From next month, December, Nigeria Citizens and other non-Americans traveling to the United States pay between $5000 and $15000 bond.
The new policy by the incumbent President, Trump, will take effect from December 24, 2020, and will last until June 24, 2021.
The Temporary Final Rule (TFR) is contained in a Department of State Public Notice: 11218 (RIN 1400-AE99).
This rule aims to discourage non-citizens from overstaying in America.
The notice also stated that the rule does not aim to assess whether issuing visa bonds will be effective in reducing the number of aliens who overstay their temporary business tour as Tourist/visitor (B-1/B-2) visa.
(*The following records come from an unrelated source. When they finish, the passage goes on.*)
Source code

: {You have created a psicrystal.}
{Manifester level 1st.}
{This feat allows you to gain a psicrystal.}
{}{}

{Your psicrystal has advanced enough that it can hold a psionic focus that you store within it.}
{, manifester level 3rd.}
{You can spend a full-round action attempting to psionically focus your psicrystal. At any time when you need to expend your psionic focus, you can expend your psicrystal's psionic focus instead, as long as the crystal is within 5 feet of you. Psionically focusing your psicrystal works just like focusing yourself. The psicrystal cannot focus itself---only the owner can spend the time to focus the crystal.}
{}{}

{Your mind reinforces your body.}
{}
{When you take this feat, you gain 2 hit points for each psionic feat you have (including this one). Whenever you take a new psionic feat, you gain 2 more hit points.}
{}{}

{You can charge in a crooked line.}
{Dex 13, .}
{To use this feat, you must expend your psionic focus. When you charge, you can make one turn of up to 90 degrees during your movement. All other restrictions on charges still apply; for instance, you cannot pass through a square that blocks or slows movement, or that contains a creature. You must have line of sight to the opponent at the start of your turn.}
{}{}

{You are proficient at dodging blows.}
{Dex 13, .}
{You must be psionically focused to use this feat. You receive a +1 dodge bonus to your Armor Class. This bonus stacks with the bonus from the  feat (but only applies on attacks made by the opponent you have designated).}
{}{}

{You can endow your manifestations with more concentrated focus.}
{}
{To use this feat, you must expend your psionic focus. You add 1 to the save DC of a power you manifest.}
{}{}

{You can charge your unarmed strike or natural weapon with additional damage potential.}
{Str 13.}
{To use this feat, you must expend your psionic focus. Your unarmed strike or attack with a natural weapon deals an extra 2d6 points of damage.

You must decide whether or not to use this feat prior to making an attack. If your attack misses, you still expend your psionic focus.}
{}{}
Visa applicants potentially subject to the Pilot Program include aliens who: are applying for visas as temporary visitors for business or pleasure (B-1/B-2); are from countries with high visa overstay rates, and already have been approved by DHS for an inadmissibility waiver.”
The department also noted that the program applies to nationals of specified countries with high overstay rates to serve as a diplomatic tool to encourage foreign governments to take all appropriate actions to ensures after temporary visits, the nationals timely depart the United States.
“The Pilot Program will run for six months. During that period, consular officers may require non-immigrant visa applicants falling within the scope of the Pilot Program to post a bond for $5,000, $10,000, or $15,000 as a condition of visa issuance”, it added.
The amount of the bond will be determined based on the visa applicant’s circumstances and by the consular officer.
The rule also authorized the consular officers to require the posting of maintenance of Status and Departure Bond (visa bond) by an alien applying for, and otherwise eligible to receive, a business Tourist/visitor (B-1/B-2) visa.
The rule notice said the pilot program would help the state Department assess the operational processing, discharging visa bonds, the feasibility of posting in coordination with DHS.
This will inform any future decision concerning the possible use of visa bonds to address the national security and foreign policy objectives articulated in the Presidential Memorandum.
“The Presidential Memorandum highlights the fact that visa overstay rates are unacceptably high for nationals of certain countries and concludes that, “individuals who abuse the visa process and decline to abide by the terms and conditions of their visas, including their visa.”
An overstay is described as a non-immigrant lawfully admitted to the United States for an authorized period but remains beyond his or her authorized period of admission.
The new policy comes months after America announced a plan to restrict a student from Nigeria and others from an admission of more than two years.
The DHS proposed a “maximum admission period of up to 2 years for certain students”.